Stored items
------------------------------------------------

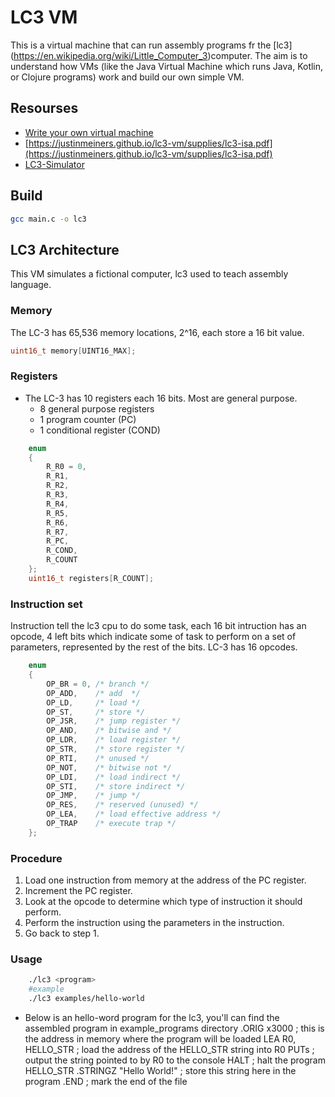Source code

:# LC3 VM

This is a virtual machine that can run assembly programs fr the [lc3] (https://en.wikipedia.org/wiki/Little_Computer_3)computer. The aim is to understand how VMs (like the Java Virtual Machine which runs Java, Kotlin, or Clojure programs) work and build our own simple VM.

## Resourses
* [Write your own virtual machine](https://www.jmeiners.com/lc3-vm/)
* [https://justinmeiners.github.io/lc3-vm/supplies/lc3-isa.pdf](https://justinmeiners.github.io/lc3-vm/supplies/lc3-isa.pdf)
* [LC3-Simulator](https://wchargin.com/lc3web/)

## Build

```bash
gcc main.c -o lc3
```

## LC3 Architecture

This VM simulates a fictional computer, lc3 used to teach assembly language.
### Memory
The LC-3 has 65,536 memory locations, 2^16, each store a 16 bit value.
```c
uint16_t memory[UINT16_MAX];
```

### Registers
* The LC-3 has 10 registers each 16 bits. Most are general purpose.
    * 8 general purpose registers
    * 1 program counter (PC)
    * 1 conditional register (COND)
```c
    enum
    {
        R_R0 = 0,
        R_R1,
        R_R2,
        R_R3,
        R_R4,
        R_R5,
        R_R6,
        R_R7,
        R_PC,
        R_COND,
        R_COUNT
    };
    uint16_t registers[R_COUNT];
```

### Instruction set
Instruction tell the lc3 cpu to do some task, each 16 bit intruction has an opcode, 4 left bits which indicate some of task to perform on a set of parameters, represented by the rest of the bits. LC-3 has 16 opcodes.
```C
    enum
    {
        OP_BR = 0, /* branch */
        OP_ADD,    /* add  */
        OP_LD,     /* load */
        OP_ST,     /* store */
        OP_JSR,    /* jump register */
        OP_AND,    /* bitwise and */
        OP_LDR,    /* load register */
        OP_STR,    /* store register */
        OP_RTI,    /* unused */
        OP_NOT,    /* bitwise not */
        OP_LDI,    /* load indirect */
        OP_STI,    /* store indirect */
        OP_JMP,    /* jump */
        OP_RES,    /* reserved (unused) */
        OP_LEA,    /* load effective address */
        OP_TRAP    /* execute trap */
    };
```

### Procedure
1. Load one instruction from memory at the address of the PC register.
2. Increment the PC register.
3. Look at the opcode to determine which type of instruction it should perform.
4. Perform the instruction using the parameters in the instruction.
5. Go back to step 1.

### Usage
```bash
    ./lc3 <program>
    #example
    ./lc3 examples/hello-world
```
* Below is an hello-word program for the lc3, you'll can find the assembled program in example_programs directory
    .ORIG x3000                        ; this is the address in memory where the program will be loaded
    LEA R0, HELLO_STR                  ; load the address of the HELLO_STR string into R0
    PUTs                               ; output the string pointed to by R0 to the console
    HALT                               ; halt the program
    HELLO_STR .STRINGZ "Hello World!"  ; store this string here in the program
    .END                               ; mark the end of the file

------------------------------------------------

(About this exercise): Of all the entries above, retype exactly the lines from the line with "### Procedure" to the line with "to the console", both included, and no others.

(Output):
### Procedure
1. Load one instruction from memory at the address of the PC register.
2. Increment the PC register.
3. Look at the opcode to determine which type of instruction it should perform.
4. Perform the instruction using the parameters in the instruction.
5. Go back to step 1.

### Usage
```bash
    ./lc3 <program>
    #example
    ./lc3 examples/hello-world
```
* Below is an hello-word program for the lc3, you'll can find the assembled program in example_programs directory
    .ORIG x3000                        ; this is the address in memory where the program will be loaded
    LEA R0, HELLO_STR                  ; load the address of the HELLO_STR string into R0
    PUTs                               ; output the string pointed to by R0 to the console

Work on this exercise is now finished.